§ **Your assignment**
Search the records for lines that contain the word "algorithmic". Copy them all.

§ **Raw data**
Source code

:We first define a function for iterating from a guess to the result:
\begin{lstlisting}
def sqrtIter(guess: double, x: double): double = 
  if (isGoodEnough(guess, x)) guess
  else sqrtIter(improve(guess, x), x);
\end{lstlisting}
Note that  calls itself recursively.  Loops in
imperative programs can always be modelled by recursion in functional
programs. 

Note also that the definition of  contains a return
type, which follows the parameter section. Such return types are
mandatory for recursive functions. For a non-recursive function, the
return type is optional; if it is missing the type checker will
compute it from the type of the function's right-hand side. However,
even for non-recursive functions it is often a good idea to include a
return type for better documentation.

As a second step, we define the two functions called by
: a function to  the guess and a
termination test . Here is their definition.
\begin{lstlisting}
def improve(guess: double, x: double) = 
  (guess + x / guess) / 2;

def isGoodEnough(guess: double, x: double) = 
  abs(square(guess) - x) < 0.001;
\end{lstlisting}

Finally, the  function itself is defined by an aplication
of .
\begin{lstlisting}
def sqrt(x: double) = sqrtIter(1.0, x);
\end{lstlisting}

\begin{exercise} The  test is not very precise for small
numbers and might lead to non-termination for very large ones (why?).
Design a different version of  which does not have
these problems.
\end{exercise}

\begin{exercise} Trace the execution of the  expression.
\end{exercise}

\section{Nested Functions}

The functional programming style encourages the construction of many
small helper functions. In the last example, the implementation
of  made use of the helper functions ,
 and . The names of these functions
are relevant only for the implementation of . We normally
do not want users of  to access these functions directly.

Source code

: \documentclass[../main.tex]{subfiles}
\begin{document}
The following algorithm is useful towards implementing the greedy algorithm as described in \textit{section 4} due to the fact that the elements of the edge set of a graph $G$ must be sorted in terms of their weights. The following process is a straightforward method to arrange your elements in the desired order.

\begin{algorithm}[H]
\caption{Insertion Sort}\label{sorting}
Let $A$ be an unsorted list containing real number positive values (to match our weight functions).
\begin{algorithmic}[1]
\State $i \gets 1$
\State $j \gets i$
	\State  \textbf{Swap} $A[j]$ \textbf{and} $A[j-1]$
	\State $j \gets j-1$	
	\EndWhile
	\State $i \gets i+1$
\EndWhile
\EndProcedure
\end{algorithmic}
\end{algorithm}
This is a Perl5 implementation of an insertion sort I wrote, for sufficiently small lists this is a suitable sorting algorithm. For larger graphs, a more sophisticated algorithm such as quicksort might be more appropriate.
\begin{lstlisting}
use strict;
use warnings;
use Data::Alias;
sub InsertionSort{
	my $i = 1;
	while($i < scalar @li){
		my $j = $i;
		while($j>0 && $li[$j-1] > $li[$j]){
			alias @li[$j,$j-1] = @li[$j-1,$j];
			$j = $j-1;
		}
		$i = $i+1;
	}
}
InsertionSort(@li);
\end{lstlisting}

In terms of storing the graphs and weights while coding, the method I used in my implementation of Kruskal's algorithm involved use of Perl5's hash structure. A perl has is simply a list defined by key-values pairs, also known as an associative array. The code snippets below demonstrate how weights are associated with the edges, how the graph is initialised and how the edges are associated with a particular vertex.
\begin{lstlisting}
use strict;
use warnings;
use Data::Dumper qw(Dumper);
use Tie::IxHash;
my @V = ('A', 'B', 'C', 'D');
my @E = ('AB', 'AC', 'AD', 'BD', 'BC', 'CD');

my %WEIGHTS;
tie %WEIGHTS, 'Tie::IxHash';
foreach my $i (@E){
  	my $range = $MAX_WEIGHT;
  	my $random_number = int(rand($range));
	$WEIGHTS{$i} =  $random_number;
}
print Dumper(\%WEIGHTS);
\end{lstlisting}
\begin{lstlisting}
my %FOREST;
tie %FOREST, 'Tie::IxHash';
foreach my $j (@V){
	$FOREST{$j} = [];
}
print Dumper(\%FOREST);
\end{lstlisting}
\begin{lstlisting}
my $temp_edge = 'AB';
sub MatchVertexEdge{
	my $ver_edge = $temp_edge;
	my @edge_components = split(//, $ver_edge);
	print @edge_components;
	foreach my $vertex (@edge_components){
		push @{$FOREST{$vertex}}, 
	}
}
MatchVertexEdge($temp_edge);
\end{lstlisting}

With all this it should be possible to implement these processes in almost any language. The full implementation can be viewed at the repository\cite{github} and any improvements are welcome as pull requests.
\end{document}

§ **Answer area**
\begin{algorithmic}[1]
\end{algorithmic}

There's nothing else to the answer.